Barry Hannigan is known for his performances throughout the United States and overseas.

His New York debut was in Carnegie Recital hall and his European debut was at the Edvard Munch Museum in Oslo, Norway. Hannigan has performed in Russia, China, England, Ireland, Norway, and New Zealand, and he has appeared as guest artist at a host of American universities, such as UCLA, Yale, Cornell, and the Universities of Oregon, Colorado, Illinois, Arizona State, and Texas.

Festival and series performances include venues such as Real Art Ways in Hartford, the Syracuse New Music Society, Wildflower Festival, and Roulette in New York City. Hannigan is on the roster of Pennsylvania Performing Arts on Tour, and dozens of his performances have been aired on National Public Radio affiliate stations across the U.S. Hannigan performs each summer on the Music in the Mountains festival in Estes Park, Colorado, at Rocky Ridge Music Center. He is the recipient of many awards and prizes, including those from the Ford, Belin, Surdna, and Presser Foundations. For three years he toured Pennsylvania promoting works by living Pennsylvania composers, underwritten by grants from the Pennsylvania Council on the Arts. He has also received a Solo Recitalist Grant from the National Endowment for the Arts, an award intended to recognize “the nation’s outstanding recitalists.”

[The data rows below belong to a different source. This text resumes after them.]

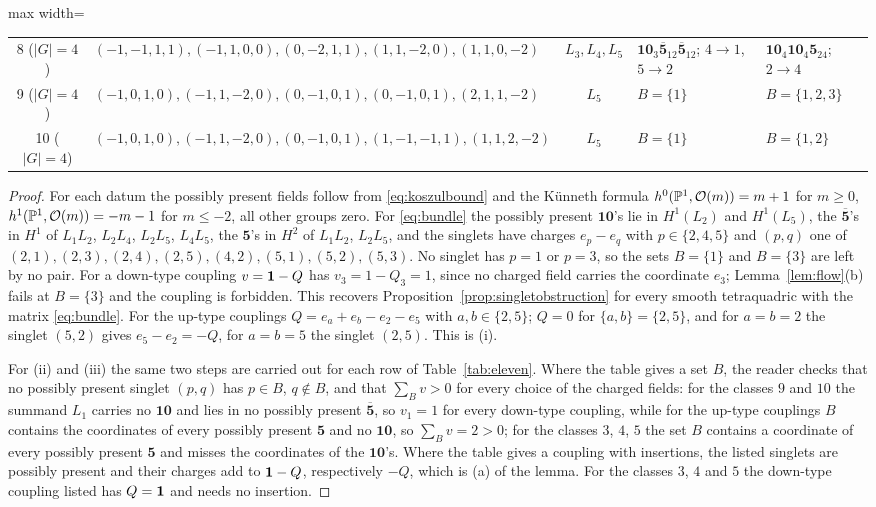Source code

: \begin{table}[t]
\begin{adjustbox}{max width=\linewidth}
\begin{tabular}{@{}clcll@{}}
8 ($|G|=4$) & $(-1,-1,1,1),(-1,1,0,0),(0,-2,1,1),(1,1,-2,0),(1,1,0,-2)$ & $L_3,L_4,L_5$ & $\mathbf{10}_3\overline{\mathbf5}_{12}\overline{\mathbf5}_{12}$; $4\to1$, $5\to2$ & $\mathbf{10}_4\mathbf{10}_4\mathbf5_{24}$; $2\to4$\\
9 ($|G|=4$) & $(-1,0,1,0),(-1,1,-2,0),(0,-1,0,1),(0,-1,0,1),(2,1,1,-2)$ & $L_5$ & $B=\{1\}$ & $B=\{1,2,3\}$\\
10 ($|G|=4$) & $(-1,0,1,0),(-1,1,-2,0),(0,-1,0,1),(1,-1,-1,1),(1,1,2,-2)$ & $L_5$ & $B=\{1\}$ & $B=\{1,2\}$\\
\bottomrule
\end{tabular}
\end{adjustbox}
\end{table}

\begin{proof}
For each datum the possibly present fields follow from
\eqref{eq:koszulbound} and the K\"unneth formula
$h^0(\PP^1,\cO(m))=m+1$ for $m\ge0$, $h^1(\PP^1,\cO(m))=-m-1$ for $m\le-2$,
all other groups zero. For \eqref{eq:bundle} the possibly present
$\mathbf{10}$'s lie in $H^1(L_2)$ and $H^1(L_5)$, the
$\overline{\mathbf5}$'s in $H^1$ of $L_1L_2$, $L_2L_4$, $L_2L_5$, $L_4L_5$,
the $\mathbf5$'s in $H^2$ of $L_1L_2$, $L_2L_5$, and the singlets have
charges $e_p-e_q$ with $p\in\{2,4,5\}$ and $(p,q)$ one of
$(2,1),(2,3),(2,4),(2,5),(4,2),(5,1),(5,2),(5,3)$. No singlet has $p=1$ or
$p=3$, so the sets $B=\{1\}$ and $B=\{3\}$ are left by no pair. For a
down-type coupling $v=\one-Q$ has $v_3=1-Q_3=1$, since no charged field
carries the coordinate $e_3$; Lemma~\ref{lem:flow}(b) fails at $B=\{3\}$
and the coupling is forbidden. This recovers
Proposition~\ref{prop:singletobstruction} for every smooth tetraquadric
with the matrix \eqref{eq:bundle}. For the up-type couplings
$Q=e_a+e_b-e_2-e_5$ with $a,b\in\{2,5\}$; $Q=0$ for $\{a,b\}=\{2,5\}$, and
for $a=b=2$ the singlet $(5,2)$ gives $e_5-e_2=-Q$, for $a=b=5$ the singlet
$(2,5)$. This is (i).

For (ii) and (iii) the same two steps are carried out for each row of
Table~\ref{tab:eleven}. Where the table gives a set $B$, the reader
checks that no possibly present singlet $(p,q)$ has $p\in B$, $q\notin B$,
and that $\sum_Bv>0$ for every choice of the charged fields: for the
classes $9$ and $10$ the summand $L_1$ carries no $\mathbf{10}$ and lies in
no possibly present $\overline{\mathbf5}$, so $v_1=1$ for every down-type
coupling, while for the up-type couplings $B$ contains the coordinates of
every possibly present $\mathbf 5$ and no $\mathbf{10}$, so
$\sum_Bv=2>0$; for the classes $3$, $4$, $5$ the set $B$ contains a
coordinate of every possibly present $\mathbf5$ and misses the
coordinates of the $\mathbf{10}$'s. Where the table gives a coupling with
insertions, the listed singlets are possibly present and their charges
add to $\one-Q$, respectively $-Q$, which is (a) of the lemma. For the
classes $3$, $4$ and $5$ the down-type coupling listed has $Q=\one$ and
needs no insertion.
\end{proof}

Hannigan has recorded for Opus One, SEAMUS, SCI, and Radio Telefis Eireann in Dublin, and has released three solo CDs for Black Canyon Records: Brio, Kaleidoscope, and Rachmaninoff to Ragtime Sample performances with orchestra include Rachmaninoff’s Paganini Variations with the Omaha Symphony and a chamber concerto written for him that was premiered with the Pittsburgh New Music Ensemble. Hannigan is professor of music at Bucknell University in Lewisburg, PA., where he has received the highest university award for “inspirational teaching.” His students have earned graduate performance degrees in piano at schools such as Peabody, Eastman, and the New England Conservatory.

Teaching Award

Each year a panel of faculty and administrators meets to decide upon three excellent teachers who are given Lindback Awards for teaching. The committee then selects one person from the 260-member faculty whose work exemplifies “inspirational teaching.” The prize is the university’s highest award, the Class of ‘56 Lectureship. The faculty member is expected to present a lecture to the campus and community on the nature of the person’s scholarly work as a part of accepting the award.

I was honored to be the 1990 recipient of the Class of ‘56 Lectureship. My project was a record of the process of learning Brahms’s Piano Pieces, Op.119. I recorded the piece once a week, every week, from the first rough sightreading to the final stages of memory and interpretation, culminating with a performance at the lecture. The lecture consisted of a discussion of the ways in which a piece is learned—from memory problems to interpretive choices. Taped examples of each stage were played to demonstrate how the piece changed during the process.


  • Selected to the roster of Pennsylvania Performing Arts on Tour
  • Class of ’56 Lectureship for inspirational teaching
  • National Endowment for the Arts: Solo Recitalist Grant
  • Three Pennsylvania Council on the Arts Grants that supported three years of touring featuring music of living Pennsylvania composers. I commissioned works by composers Larry Nelson, Maurice Wright, Bruce Reiprich, Steven Block, and James Mobberley
  • Selected as outstanding alumnus of the piano division: recital for the centennial of the University of Colorado’s School of Music
  • McGraw-Hill Young Artists Showcase, Radio WQXR, New York City
  • Winner of competition for the Belin Scholarship, an $8000.00 prize
  • Harold Cook Award
  • Ford Foundation Composition Grant
  • Surdna Foundation Fellowship
  • Cowperthwaite Prize
  • Presser Foundation Scholarship
  • Bridges Memorial Scholarship
  • Phi Beta Kappa
  • Pi Kappa Lambda

“A persuasive advocate for an unusual bill of fare…he performed with security and a nice variety of touch…impressive leggero effects, a command of great crunches of sound, and a fine theatrical conclusion.”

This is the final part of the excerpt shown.